[What you need to do]:
Only the lines from the top of the data through the one with "3 # ANOTHER####Coral?#####################################" are to be written out, each exactly as it stands.

[Supplied material]:

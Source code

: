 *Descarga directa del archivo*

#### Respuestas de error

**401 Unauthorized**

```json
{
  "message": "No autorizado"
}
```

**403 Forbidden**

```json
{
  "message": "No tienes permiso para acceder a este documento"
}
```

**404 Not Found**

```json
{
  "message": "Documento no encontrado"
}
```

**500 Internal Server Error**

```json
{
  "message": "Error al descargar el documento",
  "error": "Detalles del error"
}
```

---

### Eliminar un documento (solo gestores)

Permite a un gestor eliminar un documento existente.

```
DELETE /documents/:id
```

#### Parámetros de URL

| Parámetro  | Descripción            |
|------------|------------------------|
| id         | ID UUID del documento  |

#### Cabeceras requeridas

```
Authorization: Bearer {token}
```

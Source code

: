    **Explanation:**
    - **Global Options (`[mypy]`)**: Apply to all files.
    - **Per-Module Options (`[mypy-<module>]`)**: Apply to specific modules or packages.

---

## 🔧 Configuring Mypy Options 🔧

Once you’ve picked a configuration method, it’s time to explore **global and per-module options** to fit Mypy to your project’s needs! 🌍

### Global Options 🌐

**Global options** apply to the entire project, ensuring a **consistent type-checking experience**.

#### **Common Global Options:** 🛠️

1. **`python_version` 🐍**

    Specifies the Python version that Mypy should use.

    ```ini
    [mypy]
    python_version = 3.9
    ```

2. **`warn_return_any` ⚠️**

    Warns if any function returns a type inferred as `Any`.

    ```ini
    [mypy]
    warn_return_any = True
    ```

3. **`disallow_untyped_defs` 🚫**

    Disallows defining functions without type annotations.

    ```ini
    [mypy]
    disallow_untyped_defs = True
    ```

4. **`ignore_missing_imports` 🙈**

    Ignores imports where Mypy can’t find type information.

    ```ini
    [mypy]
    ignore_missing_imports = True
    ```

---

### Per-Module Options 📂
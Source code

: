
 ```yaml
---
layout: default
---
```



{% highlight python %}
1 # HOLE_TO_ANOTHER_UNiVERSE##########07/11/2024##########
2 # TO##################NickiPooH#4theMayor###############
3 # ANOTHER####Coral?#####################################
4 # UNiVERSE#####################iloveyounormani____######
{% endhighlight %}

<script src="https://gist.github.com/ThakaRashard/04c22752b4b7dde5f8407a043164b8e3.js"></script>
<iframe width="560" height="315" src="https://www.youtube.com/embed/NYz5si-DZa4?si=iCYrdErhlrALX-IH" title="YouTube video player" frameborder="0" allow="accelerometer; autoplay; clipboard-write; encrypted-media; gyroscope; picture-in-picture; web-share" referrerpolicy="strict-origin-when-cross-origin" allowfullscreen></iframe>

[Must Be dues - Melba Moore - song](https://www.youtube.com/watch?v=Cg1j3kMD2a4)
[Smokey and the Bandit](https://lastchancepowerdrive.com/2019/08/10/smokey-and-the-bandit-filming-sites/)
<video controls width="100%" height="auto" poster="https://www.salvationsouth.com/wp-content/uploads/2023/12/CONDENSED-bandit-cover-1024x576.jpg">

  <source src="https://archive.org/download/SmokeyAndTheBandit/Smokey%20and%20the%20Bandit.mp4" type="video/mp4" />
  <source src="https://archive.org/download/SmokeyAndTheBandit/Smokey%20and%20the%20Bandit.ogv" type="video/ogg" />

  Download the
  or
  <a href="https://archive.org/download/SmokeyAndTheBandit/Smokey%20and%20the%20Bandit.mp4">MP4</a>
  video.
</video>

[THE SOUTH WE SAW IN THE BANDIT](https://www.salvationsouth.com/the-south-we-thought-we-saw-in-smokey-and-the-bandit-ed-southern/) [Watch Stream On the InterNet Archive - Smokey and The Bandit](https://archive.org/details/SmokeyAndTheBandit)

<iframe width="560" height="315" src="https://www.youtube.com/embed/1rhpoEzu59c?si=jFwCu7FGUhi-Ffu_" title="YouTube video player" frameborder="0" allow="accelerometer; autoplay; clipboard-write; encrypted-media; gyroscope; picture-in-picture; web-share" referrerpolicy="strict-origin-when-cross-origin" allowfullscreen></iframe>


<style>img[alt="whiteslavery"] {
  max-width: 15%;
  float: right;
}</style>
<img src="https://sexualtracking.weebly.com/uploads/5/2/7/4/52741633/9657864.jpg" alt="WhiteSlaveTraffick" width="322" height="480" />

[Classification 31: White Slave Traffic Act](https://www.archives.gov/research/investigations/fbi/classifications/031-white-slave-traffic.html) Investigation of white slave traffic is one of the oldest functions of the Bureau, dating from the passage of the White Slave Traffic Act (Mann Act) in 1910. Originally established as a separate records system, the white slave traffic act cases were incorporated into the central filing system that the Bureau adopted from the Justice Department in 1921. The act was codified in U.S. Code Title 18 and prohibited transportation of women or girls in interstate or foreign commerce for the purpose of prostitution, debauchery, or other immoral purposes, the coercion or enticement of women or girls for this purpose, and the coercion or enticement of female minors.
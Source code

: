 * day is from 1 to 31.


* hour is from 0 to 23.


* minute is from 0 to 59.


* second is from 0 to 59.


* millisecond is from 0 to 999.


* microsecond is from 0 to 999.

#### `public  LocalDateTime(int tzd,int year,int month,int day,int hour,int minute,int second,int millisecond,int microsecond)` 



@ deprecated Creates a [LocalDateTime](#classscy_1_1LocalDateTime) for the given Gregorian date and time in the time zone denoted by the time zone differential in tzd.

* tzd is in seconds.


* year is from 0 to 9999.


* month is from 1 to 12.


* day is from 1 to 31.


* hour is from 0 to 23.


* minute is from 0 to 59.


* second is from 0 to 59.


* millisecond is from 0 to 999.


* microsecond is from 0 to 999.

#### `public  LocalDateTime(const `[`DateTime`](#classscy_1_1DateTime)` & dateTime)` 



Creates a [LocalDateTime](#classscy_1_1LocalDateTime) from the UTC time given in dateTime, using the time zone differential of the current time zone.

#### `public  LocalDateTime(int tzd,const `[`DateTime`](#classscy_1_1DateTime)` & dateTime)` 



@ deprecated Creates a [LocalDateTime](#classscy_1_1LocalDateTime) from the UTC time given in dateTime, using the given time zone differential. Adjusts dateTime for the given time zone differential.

[Exercise solution]:
Source code

: *Descarga directa del archivo*

#### Respuestas de error

**401 Unauthorized**

```json
{
  "message": "No autorizado"
}
```

**403 Forbidden**

```json
{
  "message": "No tienes permiso para acceder a este documento"
}
```

**404 Not Found**

```json
{
  "message": "Documento no encontrado"
}
```

**500 Internal Server Error**

```json
{
  "message": "Error al descargar el documento",
  "error": "Detalles del error"
}
```

---

### Eliminar un documento (solo gestores)

Permite a un gestor eliminar un documento existente.

```
DELETE /documents/:id
```

#### Parámetros de URL

| Parámetro  | Descripción            |
|------------|------------------------|
| id         | ID UUID del documento  |

#### Cabeceras requeridas

```
Authorization: Bearer {token}
```

Source code

:    **Explanation:**
    - **Global Options (`[mypy]`)**: Apply to all files.
    - **Per-Module Options (`[mypy-<module>]`)**: Apply to specific modules or packages.

---

## 🔧 Configuring Mypy Options 🔧

Once you’ve picked a configuration method, it’s time to explore **global and per-module options** to fit Mypy to your project’s needs! 🌍

### Global Options 🌐

**Global options** apply to the entire project, ensuring a **consistent type-checking experience**.

#### **Common Global Options:** 🛠️

1. **`python_version` 🐍**

    Specifies the Python version that Mypy should use.

    ```ini
    [mypy]
    python_version = 3.9
    ```

2. **`warn_return_any` ⚠️**

    Warns if any function returns a type inferred as `Any`.

    ```ini
    [mypy]
    warn_return_any = True
    ```

3. **`disallow_untyped_defs` 🚫**

    Disallows defining functions without type annotations.

    ```ini
    [mypy]
    disallow_untyped_defs = True
    ```

4. **`ignore_missing_imports` 🙈**

    Ignores imports where Mypy can’t find type information.

    ```ini
    [mypy]
    ignore_missing_imports = True
    ```

---

### Per-Module Options 📂
Source code

:
 ```yaml
---
layout: default
---
```



{% highlight python %}
1 # HOLE_TO_ANOTHER_UNiVERSE##########07/11/2024##########
2 # TO##################NickiPooH#4theMayor###############
3 # ANOTHER####Coral?#####################################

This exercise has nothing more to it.